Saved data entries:
Start of Block
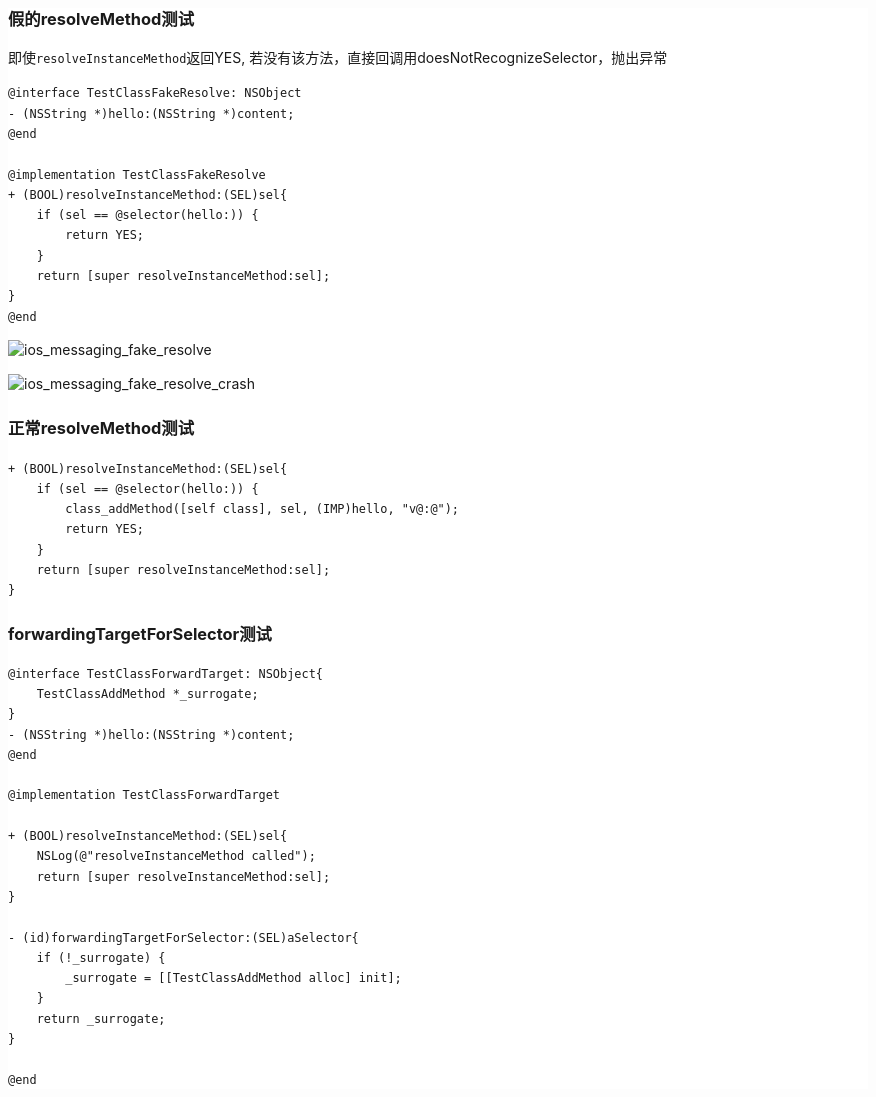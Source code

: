 ### 假的resolveMethod测试

即使`resolveInstanceMethod`返回YES, 若没有该方法，直接回调用doesNotRecognizeSelector，抛出异常

```objc
@interface TestClassFakeResolve: NSObject
- (NSString *)hello:(NSString *)content;
@end

@implementation TestClassFakeResolve
+ (BOOL)resolveInstanceMethod:(SEL)sel{
    if (sel == @selector(hello:)) {
        return YES;
    }
    return [super resolveInstanceMethod:sel];
}
@end
```
![ios_messaging_fake_resolve]({{site.static}}/images/ios_messaging_fake_resolve.jpg)

![ios_messaging_fake_resolve_crash]({{site.static}}/images/ios_messaging_fake_resolve_crash.jpg)

### 正常resolveMethod测试
```objc
+ (BOOL)resolveInstanceMethod:(SEL)sel{
    if (sel == @selector(hello:)) {
        class_addMethod([self class], sel, (IMP)hello, "v@:@");
        return YES;
    }
    return [super resolveInstanceMethod:sel];
}
```

### forwardingTargetForSelector测试

```objc
@interface TestClassForwardTarget: NSObject{
    TestClassAddMethod *_surrogate;
}
- (NSString *)hello:(NSString *)content;
@end

@implementation TestClassForwardTarget

+ (BOOL)resolveInstanceMethod:(SEL)sel{
    NSLog(@"resolveInstanceMethod called");
    return [super resolveInstanceMethod:sel];
}

- (id)forwardingTargetForSelector:(SEL)aSelector{
    if (!_surrogate) {
        _surrogate = [[TestClassAddMethod alloc] init];
    }
    return _surrogate;
}

@end
```
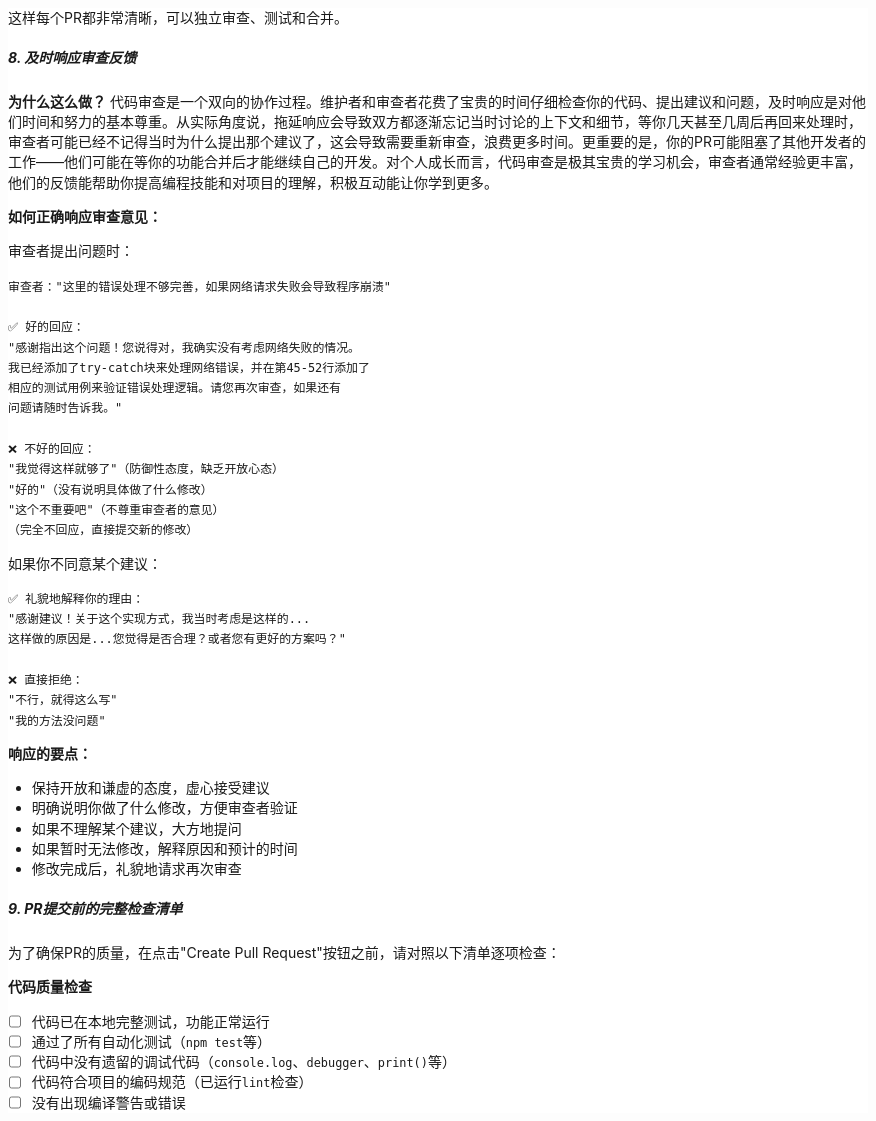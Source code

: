 这样每个PR都非常清晰，可以独立审查、测试和合并。

##### 8. 及时响应审查反馈

**为什么这么做？** 代码审查是一个双向的协作过程。维护者和审查者花费了宝贵的时间仔细检查你的代码、提出建议和问题，及时响应是对他们时间和努力的基本尊重。从实际角度说，拖延响应会导致双方都逐渐忘记当时讨论的上下文和细节，等你几天甚至几周后再回来处理时，审查者可能已经不记得当时为什么提出那个建议了，这会导致需要重新审查，浪费更多时间。更重要的是，你的PR可能阻塞了其他开发者的工作——他们可能在等你的功能合并后才能继续自己的开发。对个人成长而言，代码审查是极其宝贵的学习机会，审查者通常经验更丰富，他们的反馈能帮助你提高编程技能和对项目的理解，积极互动能让你学到更多。

**如何正确响应审查意见：**

审查者提出问题时：
```markdown
审查者："这里的错误处理不够完善，如果网络请求失败会导致程序崩溃"

✅ 好的回应：
"感谢指出这个问题！您说得对，我确实没有考虑网络失败的情况。
我已经添加了try-catch块来处理网络错误，并在第45-52行添加了
相应的测试用例来验证错误处理逻辑。请您再次审查，如果还有
问题请随时告诉我。"

❌ 不好的回应：
"我觉得这样就够了"（防御性态度，缺乏开放心态）
"好的"（没有说明具体做了什么修改）
"这个不重要吧"（不尊重审查者的意见）
（完全不回应，直接提交新的修改）
```

如果你不同意某个建议：
```markdown
✅ 礼貌地解释你的理由：
"感谢建议！关于这个实现方式，我当时考虑是这样的...
这样做的原因是...您觉得是否合理？或者您有更好的方案吗？"

❌ 直接拒绝：
"不行，就得这么写"
"我的方法没问题"
```

**响应的要点：**
- 保持开放和谦虚的态度，虚心接受建议
- 明确说明你做了什么修改，方便审查者验证
- 如果不理解某个建议，大方地提问
- 如果暂时无法修改，解释原因和预计的时间
- 修改完成后，礼貌地请求再次审查

##### 9. PR提交前的完整检查清单

为了确保PR的质量，在点击"Create Pull Request"按钮之前，请对照以下清单逐项检查：

**代码质量检查**
- [ ] 代码已在本地完整测试，功能正常运行
- [ ] 通过了所有自动化测试（`npm test`等）
- [ ] 代码中没有遗留的调试代码（`console.log`、`debugger`、`print()`等）
- [ ] 代码符合项目的编码规范（已运行`lint`检查）
- [ ] 没有出现编译警告或错误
End of Block
Requirement:
Search the data for the string "interface" and say how many lines include it, giving only the number.

Finished exercise:
2